A high-level editor at a top tech blog secretly worked for Apple for months - msabalau
http://www.businessinsider.com/chris-zielger-worked-both-apple-verge-2016-9
======
coldtea
> _On Friday, the news organization revealed that Chris Ziegler, a founding
> member of The Verge, had been working for Apple since July, but didn 't tell
> anyone about his dual employment._

then:

> _During Ziegler 's time at The Verge, he wrote primarily about cutting-edge
> car technology, including rumors about the Apple Car. His last post on the
> site overall is dated July 1:
> [http://www.theverge.com/users/chrisziegler/posts*](http://www.theverge.com/users/chrisziegler/posts*)

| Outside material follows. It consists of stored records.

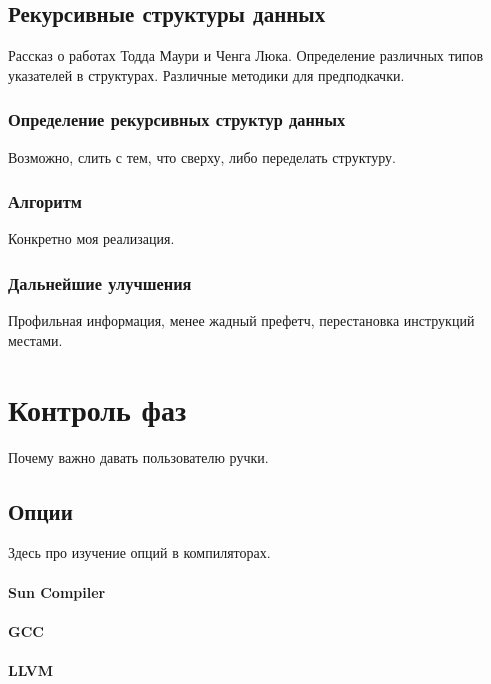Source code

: \documentclass[12pt,a4paper]{article}
\begin{document}
\subsection{Рекурсивные структуры данных}

Рассказ о работах Тодда Маури и Ченга Люка. Определение различных типов указателей в структурах. Различные методики для предподкачки.

\subsubsection{Определение рекурсивных структур данных}

Возможно, слить с тем, что сверху, либо переделать структуру.

\subsubsection{Алгоритм}

Конкретно моя реализация.

\subsubsection{Дальнейшие улучшения}

Профильная информация, менее жадный префетч, перестановка инструкций местами.

\section{Контроль фаз}

Почему важно давать пользователю ручки.

\subsection{Опции}

Здесь про изучение опций в компиляторах.

\paragraph{Sun Compiler}

\paragraph{GCC}

\paragraph{LLVM}
\end{document}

So, he started working for Apple on July, and he didn't wrote articles on
Apple tech anyway before, but about cars, the last of which was published
before he started with Apple.

Furthermore, as they say "Chris did not attempt to steer any coverage towards
or away from Apple, and any particular decisions he helped make had the same
outcomes they would have had absent his involvement," the editor's note
reads.".

Not only that, but he just disappeared from the blog, to the point that the
people there were "in the dark and concerned for Chris".

For actual shills we probably need to look elsewhere...

------
msabalau
A good bit of news to dropped out just before the weekend, heading into the
first presidential debate.